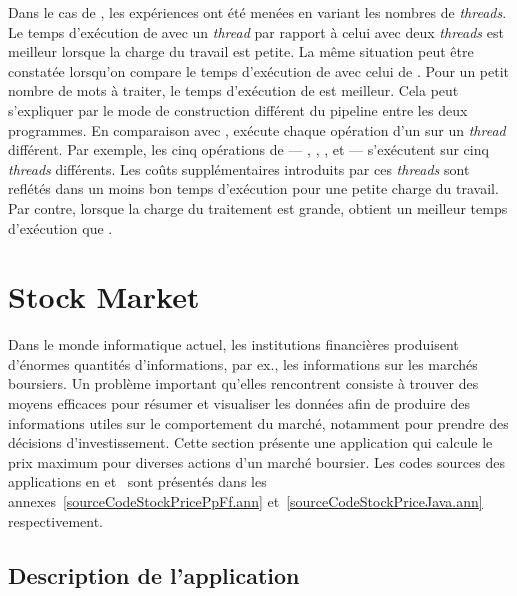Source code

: Dans le cas de , les exp\'eriences ont \'et\'e men\'ees en variant les nombres de \emph{threads}. Le temps d'ex\'ecution de  avec un \emph{thread} par rapport \`a celui avec deux \emph{threads} est meilleur lorsque la charge du travail est petite. La m\^eme situation peut \^etre constat\'ee lorsqu'on compare le temps d'ex\'ecution de  avec celui de . Pour un petit nombre de mots \`a traiter, le temps d'ex\'ecution de  est meilleur. Cela peut s'expliquer par le mode de construction diff\'erent du pipeline entre les deux programmes. En comparaison avec ,  ex\'ecute chaque op\'eration d'un  sur un \emph{thread} diff\'erent. Par exemple, les cinq op\'erations de  --- , , ,  et  --- s'ex\'ecutent sur cinq \emph{threads} diff\'erents. Les co\^uts suppl\'ementaires introduits par ces \emph{threads} sont refl\'et\'es dans un moins bon temps d'ex\'ecution pour une petite charge du travail. Par contre, lorsque la charge du traitement est grande,  obtient un meilleur temps d'ex\'ecution que .



\section{Stock Market}
\label{stockprice.sect}


Dans le monde informatique actuel, les institutions financi\`eres produisent d'\'enormes quantit\'es d'informations, par ex., les informations sur les march\'es boursiers. Un probl\`eme important qu'elles rencontrent consiste \`a trouver des moyens efficaces pour r\'esumer et visualiser les donn\'ees afin de produire des informations utiles sur le comportement du march\'e, notamment pour prendre des d\'ecisions d'investissement. Cette section pr\'esente une application qui calcule le prix maximum pour diverses actions d'un marché boursier. Les codes sources des applications  en  et~ sont pr\'esent\'es dans les annexes~\ref{sourceCodeStockPricePpFf.ann} et~\ref{sourceCodeStockPriceJava.ann} respectivement. 

\subsection{Description de l'application}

GOAL OF THE EXERCISE -
Please copy out the whole listing exactly as it stands, minus the pictures.

SOLUTION TO THE PROBLEM -
Source code

: Dans le cas de , les exp\'eriences ont \'et\'e men\'ees en variant les nombres de \emph{threads}. Le temps d'ex\'ecution de  avec un \emph{thread} par rapport \`a celui avec deux \emph{threads} est meilleur lorsque la charge du travail est petite. La m\^eme situation peut \^etre constat\'ee lorsqu'on compare le temps d'ex\'ecution de  avec celui de . Pour un petit nombre de mots \`a traiter, le temps d'ex\'ecution de  est meilleur. Cela peut s'expliquer par le mode de construction diff\'erent du pipeline entre les deux programmes. En comparaison avec ,  ex\'ecute chaque op\'eration d'un  sur un \emph{thread} diff\'erent. Par exemple, les cinq op\'erations de  --- , , ,  et  --- s'ex\'ecutent sur cinq \emph{threads} diff\'erents. Les co\^uts suppl\'ementaires introduits par ces \emph{threads} sont refl\'et\'es dans un moins bon temps d'ex\'ecution pour une petite charge du travail. Par contre, lorsque la charge du traitement est grande,  obtient un meilleur temps d'ex\'ecution que .



\section{Stock Market}
\label{stockprice.sect}


Dans le monde informatique actuel, les institutions financi\`eres produisent d'\'enormes quantit\'es d'informations, par ex., les informations sur les march\'es boursiers. Un probl\`eme important qu'elles rencontrent consiste \`a trouver des moyens efficaces pour r\'esumer et visualiser les donn\'ees afin de produire des informations utiles sur le comportement du march\'e, notamment pour prendre des d\'ecisions d'investissement. Cette section pr\'esente une application qui calcule le prix maximum pour diverses actions d'un marché boursier. Les codes sources des applications  en  et~ sont pr\'esent\'es dans les annexes~\ref{sourceCodeStockPricePpFf.ann} et~\ref{sourceCodeStockPriceJava.ann} respectivement. 

\subsection{Description de l'application}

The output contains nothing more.